Approximation method for frequency split calculation of coriolis vibrating gyroscope resonator

Abstract

One of the main characteristics influencing the accuracy of Coriolis Vibrating Gyroscopes (CVG) is the frequency split caused by various manufacturing defects. It is well known that in most cases, the largest part of the frequency split is determined by the circumferential harmonic of a defect with the number k=2n (where n is a circumferential wave number). Also, frequency split is strongly influenced by the meridional distribution of the kth defect harmonic because the resonator shell has both the circumferential and meridional directions. Meridional defects of different distribution can appear because of manufacturing inaccuracies and because of different balancing methods. This paper presents a new simple, fast and accurate frequency split calculation technique for various meridional defect functions. The frequency split can be calculated as a linear function of a defect’s meridional ordinates (as a simple dot product of two vectors).
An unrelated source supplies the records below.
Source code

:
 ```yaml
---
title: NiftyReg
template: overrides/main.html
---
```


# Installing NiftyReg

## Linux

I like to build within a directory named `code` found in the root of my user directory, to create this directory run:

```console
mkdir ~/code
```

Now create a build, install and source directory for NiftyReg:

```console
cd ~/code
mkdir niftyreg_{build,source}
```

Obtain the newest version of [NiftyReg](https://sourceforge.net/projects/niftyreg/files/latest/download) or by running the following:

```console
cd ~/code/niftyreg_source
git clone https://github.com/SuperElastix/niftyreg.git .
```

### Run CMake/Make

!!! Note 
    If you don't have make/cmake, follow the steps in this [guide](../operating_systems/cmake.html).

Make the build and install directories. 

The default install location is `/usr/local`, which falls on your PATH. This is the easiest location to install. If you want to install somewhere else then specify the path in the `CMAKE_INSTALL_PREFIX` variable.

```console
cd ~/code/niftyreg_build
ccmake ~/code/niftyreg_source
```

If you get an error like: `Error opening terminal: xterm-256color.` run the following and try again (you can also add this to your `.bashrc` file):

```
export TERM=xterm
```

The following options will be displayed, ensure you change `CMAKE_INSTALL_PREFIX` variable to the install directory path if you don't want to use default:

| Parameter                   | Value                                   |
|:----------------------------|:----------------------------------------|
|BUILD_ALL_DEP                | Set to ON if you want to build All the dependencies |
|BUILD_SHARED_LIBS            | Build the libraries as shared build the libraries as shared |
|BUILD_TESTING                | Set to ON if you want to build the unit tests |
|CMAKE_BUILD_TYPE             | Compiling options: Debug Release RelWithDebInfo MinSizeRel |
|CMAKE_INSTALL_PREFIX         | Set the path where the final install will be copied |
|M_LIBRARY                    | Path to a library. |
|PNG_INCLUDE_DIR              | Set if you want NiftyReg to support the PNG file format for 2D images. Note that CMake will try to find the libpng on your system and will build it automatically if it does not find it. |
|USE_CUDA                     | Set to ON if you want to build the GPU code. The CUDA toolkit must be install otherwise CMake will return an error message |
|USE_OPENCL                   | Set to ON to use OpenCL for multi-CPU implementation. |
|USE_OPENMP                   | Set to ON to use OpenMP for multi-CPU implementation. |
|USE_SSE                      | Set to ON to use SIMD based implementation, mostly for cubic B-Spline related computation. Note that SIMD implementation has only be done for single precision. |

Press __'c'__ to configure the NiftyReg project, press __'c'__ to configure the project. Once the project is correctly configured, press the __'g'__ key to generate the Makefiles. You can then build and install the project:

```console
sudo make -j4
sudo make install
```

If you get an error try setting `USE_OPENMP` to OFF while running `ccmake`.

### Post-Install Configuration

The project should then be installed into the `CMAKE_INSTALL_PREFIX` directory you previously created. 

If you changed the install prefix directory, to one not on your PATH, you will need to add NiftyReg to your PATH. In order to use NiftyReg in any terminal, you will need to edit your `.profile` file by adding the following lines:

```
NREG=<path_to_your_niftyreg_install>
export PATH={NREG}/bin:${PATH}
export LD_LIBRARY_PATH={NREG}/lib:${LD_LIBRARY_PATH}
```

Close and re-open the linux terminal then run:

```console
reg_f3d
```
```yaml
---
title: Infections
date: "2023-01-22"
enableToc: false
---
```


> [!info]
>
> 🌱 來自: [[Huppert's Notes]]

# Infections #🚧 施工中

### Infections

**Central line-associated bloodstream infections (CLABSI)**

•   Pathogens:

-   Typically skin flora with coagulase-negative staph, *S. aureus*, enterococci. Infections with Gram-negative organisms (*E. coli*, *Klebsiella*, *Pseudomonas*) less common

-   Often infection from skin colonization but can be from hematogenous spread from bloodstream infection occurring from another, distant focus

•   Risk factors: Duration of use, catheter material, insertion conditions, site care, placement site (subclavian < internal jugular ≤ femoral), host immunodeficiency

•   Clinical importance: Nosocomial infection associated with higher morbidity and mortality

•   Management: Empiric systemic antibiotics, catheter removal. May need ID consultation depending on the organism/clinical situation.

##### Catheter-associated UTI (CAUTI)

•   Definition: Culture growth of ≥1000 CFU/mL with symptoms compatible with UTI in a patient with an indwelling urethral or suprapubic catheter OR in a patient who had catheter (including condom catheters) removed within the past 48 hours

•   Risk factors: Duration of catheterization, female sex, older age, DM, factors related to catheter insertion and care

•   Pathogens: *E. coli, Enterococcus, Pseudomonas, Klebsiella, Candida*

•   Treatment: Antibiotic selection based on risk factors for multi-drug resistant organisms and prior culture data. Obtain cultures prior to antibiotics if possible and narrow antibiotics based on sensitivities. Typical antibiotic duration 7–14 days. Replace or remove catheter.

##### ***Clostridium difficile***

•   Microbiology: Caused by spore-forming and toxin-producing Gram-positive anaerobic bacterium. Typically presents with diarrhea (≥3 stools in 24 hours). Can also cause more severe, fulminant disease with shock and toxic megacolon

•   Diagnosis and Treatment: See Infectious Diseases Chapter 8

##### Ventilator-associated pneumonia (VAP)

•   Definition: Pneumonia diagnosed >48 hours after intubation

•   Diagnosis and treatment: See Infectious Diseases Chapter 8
The proposed approach is based on the linearity of the relationship between the frequency split and a defect’s kth harmonic. The proposed approach also allows estimating the sensitivity of frequency split to the location of a defect on the meridian of the resonator shell. Besides, the calculation simplicity, accuracy, and speed enable the optimization of frequency split balancing parameters. The paper considers cylinder and bell-shaped resonators, and the proposed calculation approach was validated for meridional defect distributions. The results obtained using the proposed method are in good agreement with the results obtained using FEM.